Copy the listing as it is written, and leave each picture out.
Data provided below:
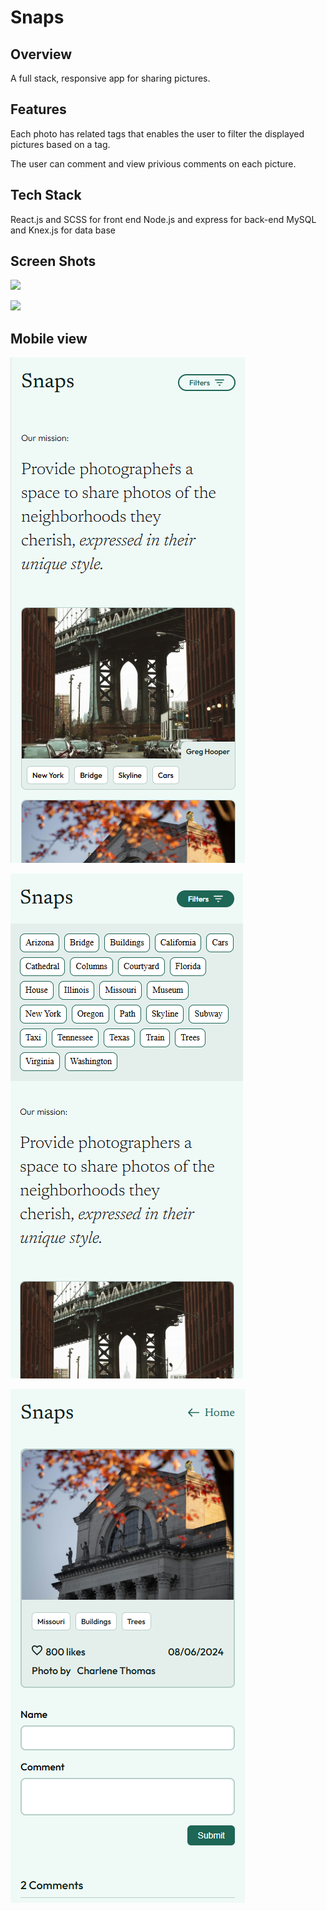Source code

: # Snaps

## Overview

A full stack, responsive app for sharing pictures.

## Features

Each photo has related tags that enables the user to filter the displayed pictures based on a tag.

The user can comment and view privious comments on each picture.

## Tech Stack

React.js and SCSS for front end
Node.js and express for back-end
MySQL and Knex.js for data base

## Screen Shots

![](./md_assets/gif-1.gif)

![](./md_assets/comment.gif)

## Mobile view

![](./md_assets/mobile-1.png)

![](./md_assets/mobile-2.png)

![](./md_assets/mobile-3.png)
End of Data provided.
- **Reply to the task**:
Source code

: # Snaps

## Overview

A full stack, responsive app for sharing pictures.

## Features

Each photo has related tags that enables the user to filter the displayed pictures based on a tag.

The user can comment and view privious comments on each picture.

## Tech Stack

React.js and SCSS for front end
Node.js and express for back-end
MySQL and Knex.js for data base

## Screen Shots

![](./md_assets/gif-1.gif)

![](./md_assets/comment.gif)

## Mobile view

![](./md_assets/mobile-1.png)

![](./md_assets/mobile-2.png)

![](./md_assets/mobile-3.png)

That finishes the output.